TASK DESCRIPTION ▸ Check each line of the listing below for "como" and state how many lines contain it, with no other words.

EXERCISE MATERIALS ▸
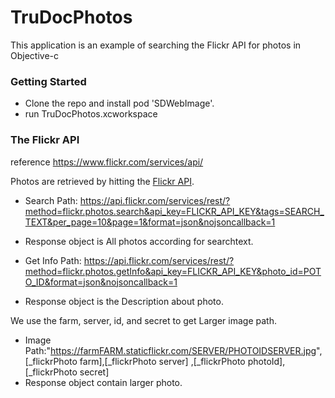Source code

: # TruDocPhotos

This application is an example of searching the Flickr API for photos in Objective-c

### Getting Started

- Clone the repo and   install  pod 'SDWebImage'.  
- run TruDocPhotos.xcworkspace

### The Flickr API
reference https://www.flickr.com/services/api/ 

Photos are retrieved by hitting the [Flickr API](https://www.flickr.com/services/api/flickr.photos.search.html).
- Search Path: https://api.flickr.com/services/rest/?method=flickr.photos.search&api_key=FLICKR_API_KEY&tags=SEARCH_TEXT&per_page=10&page=1&format=json&nojsoncallback=1
- Response object is All photos according for searchtext.


- Get Info Path: https://api.flickr.com/services/rest/?method=flickr.photos.getInfo&api_key=FLICKR_API_KEY&photo_id=POTO_ID&format=json&nojsoncallback=1
- Response object is the Description about photo.

We use the farm, server, id, and secret to get Larger  image path.

- Image Path:"https://farmFARM.staticflickr.com/SERVER/PHOTOIDSERVER.jpg",  [_flickrPhoto farm],[_flickrPhoto server] ,[_flickrPhoto photoId], [_flickrPhoto secret]
- Response object  contain larger photo.


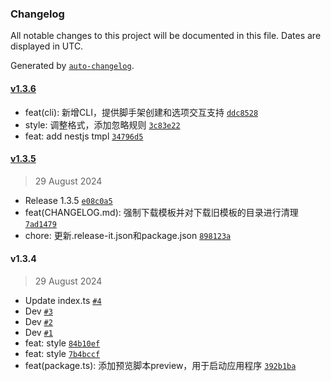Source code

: ### Changelog

All notable changes to this project will be documented in this file. Dates are displayed in UTC.

Generated by [`auto-changelog`](https://github.com/CookPete/auto-changelog).

#### [v1.3.6](https://github.com/binghuis/create-hotpot/compare/v1.3.5...v1.3.6)

- feat(cli): 新增CLI，提供脚手架创建和选项交互支持 [`ddc8528`](https://github.com/binghuis/create-hotpot/commit/ddc85286f0cfc208ceba3bd1678fa163d561d562)
- style: 调整格式，添加忽略规则 [`3c83e22`](https://github.com/binghuis/create-hotpot/commit/3c83e228213f6eae973604742d3c2b863bcc6658)
- feat: add nestjs tmpl [`34796d5`](https://github.com/binghuis/create-hotpot/commit/34796d5f00cad5681ad7110d3b0299271193479f)

#### [v1.3.5](https://github.com/binghuis/create-hotpot/compare/v1.3.4...v1.3.5)

> 29 August 2024

- Release 1.3.5 [`e08c0a5`](https://github.com/binghuis/create-hotpot/commit/e08c0a596916a989338ff7cf12b0b954f98e3ab5)
- feat(CHANGELOG.md): 强制下载模板并对下载旧模板的目录进行清理 [`7ad1479`](https://github.com/binghuis/create-hotpot/commit/7ad14791dbaa32d2cb86d657b7300284e27e5cf9)
- chore: 更新.release-it.json和package.json [`898123a`](https://github.com/binghuis/create-hotpot/commit/898123a741b877cc799a29de5dbc3b7fd7b46bea)

#### v1.3.4

> 29 August 2024

- Update index.ts [`#4`](https://github.com/binghuis/create-hotpot/pull/4)
- Dev [`#3`](https://github.com/binghuis/create-hotpot/pull/3)
- Dev [`#2`](https://github.com/binghuis/create-hotpot/pull/2)
- Dev [`#1`](https://github.com/binghuis/create-hotpot/pull/1)
- feat: style [`84b10ef`](https://github.com/binghuis/create-hotpot/commit/84b10efa8236037d58534e24be3b4f108f4e24dc)
- feat: style [`7b4bccf`](https://github.com/binghuis/create-hotpot/commit/7b4bccfef90c438af19520c0bf1ca3b1bedc8c54)
- feat(package.ts): 添加预览脚本preview，用于启动应用程序 [`392b1ba`](https://github.com/binghuis/create-hotpot/commit/392b1ba81f9f5ed230add8f0958b06764aacbfd1)
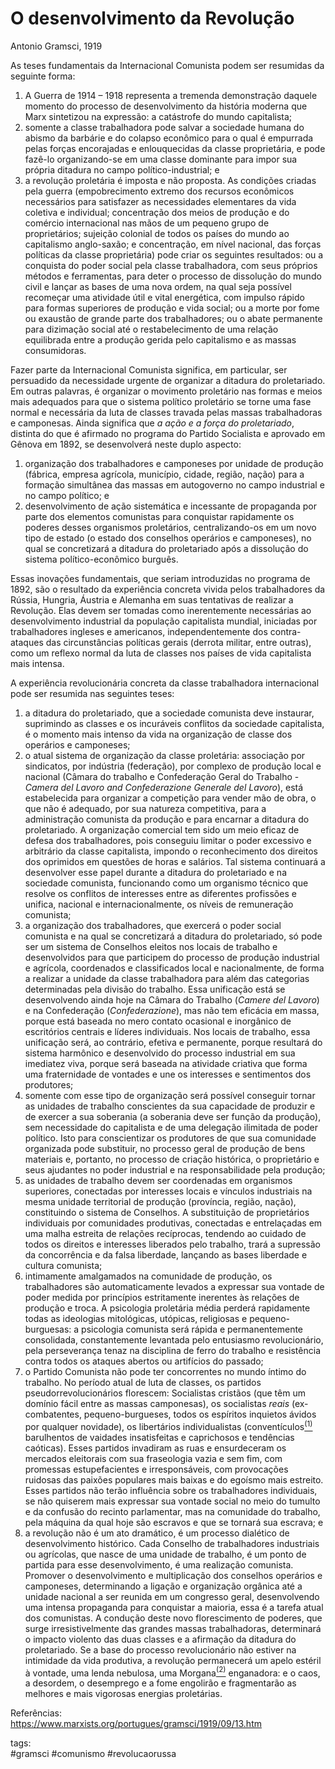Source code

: # O desenvolvimento da Revolução
Antonio Gramsci, 1919


As teses fundamentais da Internacional Comunista podem ser resumidas da seguinte forma:

1.  A Guerra de 1914 – 1918 representa a tremenda demonstração daquele momento do processo de desenvolvimento da história moderna que Marx sintetizou na expressão: a catástrofe do mundo capitalista;
2.  somente a classe trabalhadora pode salvar a sociedade humana do abismo da barbárie e do colapso econômico para o qual é empurrada pelas forças encorajadas e enlouquecidas da classe proprietária, e pode fazê-lo organizando-se em uma classe dominante para impor sua própria ditadura no campo político-industrial; e
3.  a revolução proletária é imposta e não proposta. As condições criadas pela guerra (empobrecimento extremo dos recursos econômicos necessários para satisfazer as necessidades elementares da vida coletiva e individual; concentração dos meios de produção e do comércio internacional nas mãos de um pequeno grupo de proprietários; sujeição colonial de todos os países do mundo ao capitalismo anglo-saxão; e concentração, em nível nacional, das forças políticas da classe proprietária) pode criar os seguintes resultados: ou a conquista do poder social pela classe trabalhadora, com seus próprios métodos e ferramentas, para deter o processo de dissolução do mundo civil e lançar as bases de uma nova ordem, na qual seja possível recomeçar uma atividade útil e vital energética, com impulso rápido para formas superiores de produção e vida social; ou a morte por fome ou exaustão de grande parte dos trabalhadores; ou o abate permanente para dizimação social até o restabelecimento de uma relação equilibrada entre a produção gerida pelo capitalismo e as massas consumidoras.

Fazer parte da Internacional Comunista significa, em particular, ser persuadido da necessidade urgente de organizar a ditadura do proletariado. Em outras palavras, é organizar o movimento proletário nas formas e meios mais adequados para que o sistema político proletário se torne uma fase normal e necessária da luta de classes travada pelas massas trabalhadoras e camponesas. Ainda significa que _a ação e a força do proletariado_, distinta do que é afirmado no programa do Partido Socialista e aprovado em Gênova em 1892, se desenvolverá neste duplo aspecto:

1.  organização dos trabalhadores e camponeses por unidade de produção (fábrica, empresa agrícola, município, cidade, região, nação) para a formação simultânea das massas em autogoverno no campo industrial e no campo político; e
2.  desenvolvimento de ação sistemática e incessante de propaganda por parte dos elementos comunistas para conquistar rapidamente os poderes desses organismos proletários, centralizando-os em um novo tipo de estado (o estado dos conselhos operários e camponeses), no qual se concretizará a ditadura do proletariado após a dissolução do sistema político-econômico burguês.

Essas inovações fundamentais, que seriam introduzidas no programa de 1892, são o resultado da experiência concreta vivida pelos trabalhadores da Rússia, Hungria, Áustria e Alemanha em suas tentativas de realizar a Revolução. Elas devem ser tomadas como inerentemente necessárias ao desenvolvimento industrial da população capitalista mundial, iniciadas por trabalhadores ingleses e americanos, independentemente dos contra-ataques das circunstâncias políticas gerais (derrota militar, entre outras), como um reflexo normal da luta de classes nos países de vida capitalista mais intensa.

A experiência revolucionária concreta da classe trabalhadora internacional pode ser resumida nas seguintes teses:

1.  a ditadura do proletariado, que a sociedade comunista deve instaurar, suprimindo as classes e os incuráveis conflitos da sociedade capitalista, é o momento mais intenso da vida na organização de classe dos operários e camponeses;
2.  o atual sistema de organização da classe proletária: associação por sindicatos, por indústria (federação), por complexo de produção local e nacional (Câmara do trabalho e Confederação Geral do Trabalho - _Camera del Lavoro and Confederazione Generale del Lavoro_), está estabelecida para organizar a competição para vender mão de obra, o que não é adequado, por sua natureza competitiva, para a administração comunista da produção e para encarnar a ditadura do proletariado. A organização comercial tem sido um meio eficaz de defesa dos trabalhadores, pois conseguiu limitar o poder excessivo e arbitrário da classe capitalista, impondo o reconhecimento dos direitos dos oprimidos em questões de horas e salários. Tal sistema continuará a desenvolver esse papel durante a ditadura do proletariado e na sociedade comunista, funcionando como um organismo técnico que resolve os conflitos de interesses entre as diferentes profissões e unifica, nacional e internacionalmente, os níveis de remuneração comunista;
3.  a organização dos trabalhadores, que exercerá o poder social comunista e na qual se concretizará a ditadura do proletariado, só pode ser um sistema de Conselhos eleitos nos locais de trabalho e desenvolvidos para que participem do processo de produção industrial e agrícola, coordenados e classificados local e nacionalmente, de forma a realizar a unidade da classe trabalhadora para além das categorias determinadas pela divisão do trabalho. Essa unificação está se desenvolvendo ainda hoje na Câmara do Trabalho (_Camere del Lavoro_) e na Confederação (_Confederazione_), mas não tem eficácia em massa, porque está baseada no mero contato ocasional e inorgânico de escritórios centrais e líderes individuais. Nos locais de trabalho, essa unificação será, ao contrário, efetiva e permanente, porque resultará do sistema harmônico e desenvolvido do processo industrial em sua imediatez viva, porque será baseada na atividade criativa que forma uma fraternidade de vontades e une os interesses e sentimentos dos produtores;
4.  somente com esse tipo de organização será possível conseguir tornar as unidades de trabalho conscientes da sua capacidade de produzir e de exercer a sua soberania (a soberania deve ser função da produção), sem necessidade do capitalista e de uma delegação ilimitada de poder político. Isto para conscientizar os produtores de que sua comunidade organizada pode substituir, no processo geral de produção de bens materiais e, portanto, no processo de criação histórica, o proprietário e seus ajudantes no poder industrial e na responsabilidade pela produção;
5.  as unidades de trabalho devem ser coordenadas em organismos superiores, conectadas por interesses locais e vínculos industriais na mesma unidade territorial de produção (província, região, nação), constituindo o sistema de Conselhos. A substituição de proprietários individuais por comunidades produtivas, conectadas e entrelaçadas em uma malha estreita de relações recíprocas, tendendo ao cuidado de todos os direitos e interesses liberados pelo trabalho, trará a supressão da concorrência e da falsa liberdade, lançando as bases liberdade e cultura comunista;
6.  intimamente amalgamados na comunidade de produção, os trabalhadores são automaticamente levados a expressar sua vontade de poder medida por princípios estritamente inerentes às relações de produção e troca. A psicologia proletária média perderá rapidamente todas as ideologias mitológicas, utópicas, religiosas e pequeno-burguesas: a psicologia comunista será rápida e permanentemente consolidada, constantemente levantada pelo entusiasmo revolucionário, pela perseverança tenaz na disciplina de ferro do trabalho e resistência contra todos os ataques abertos ou artifícios do passado;
7.  o Partido Comunista não pode ter concorrentes no mundo íntimo do trabalho. No período atual de luta de classes, os partidos pseudorrevolucionários florescem: Socialistas cristãos (que têm um domínio fácil entre as massas camponesas), os socialistas _reais_ (ex-combatentes, pequeno-burgueses, todos os espíritos inquietos ávidos por qualquer novidade), os libertários individualistas (conventículos[<sup>(1)</sup>](https://www.marxists.org/portugues/gramsci/1919/09/13.htm#tr1) barulhentos de vaidades insatisfeitas e caprichosos e tendências caóticas). Esses partidos invadiram as ruas e ensurdeceram os mercados eleitorais com sua fraseologia vazia e sem fim, com promessas estupefacientes e irresponsáveis, com provocações ruidosas das paixões populares mais baixas e do egoísmo mais estreito. Esses partidos não terão influência sobre os trabalhadores individuais, se não quiserem mais expressar sua vontade social no meio do tumulto e da confusão do recinto parlamentar, mas na comunidade do trabalho, pela máquina da qual hoje são escravos e que se tornará sua escrava; e
8.  a revolução não é um ato dramático, é um processo dialético de desenvolvimento histórico. Cada Conselho de trabalhadores industriais ou agrícolas, que nasce de uma unidade de trabalho, é um ponto de partida para esse desenvolvimento, é uma realização comunista. Promover o desenvolvimento e multiplicação dos conselhos operários e camponeses, determinando a ligação e organização orgânica até a unidade nacional a ser reunida em um congresso geral, desenvolvendo uma intensa propaganda para conquistar a maioria, essa é a tarefa atual dos comunistas. A condução deste novo florescimento de poderes, que surge irresistivelmente das grandes massas trabalhadoras, determinará o impacto violento das duas classes e a afirmação da ditadura do proletariado. Se a base do processo revolucionário não estiver na intimidade da vida produtiva, a revolução permanecerá um apelo estéril à vontade, uma lenda nebulosa, uma Morgana[<sup>(2)</sup>](https://www.marxists.org/portugues/gramsci/1919/09/13.htm#tr2) enganadora: e o caos, a desordem, o desemprego e a fome engolirão e fragmentarão as melhores e mais vigorosas energias proletárias.


Referências:  
https://www.marxists.org/portugues/gramsci/1919/09/13.htm


tags:  
    #gramsci
    #comunismo
    #revolucaorussa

RESPONSE AREA ▸ 2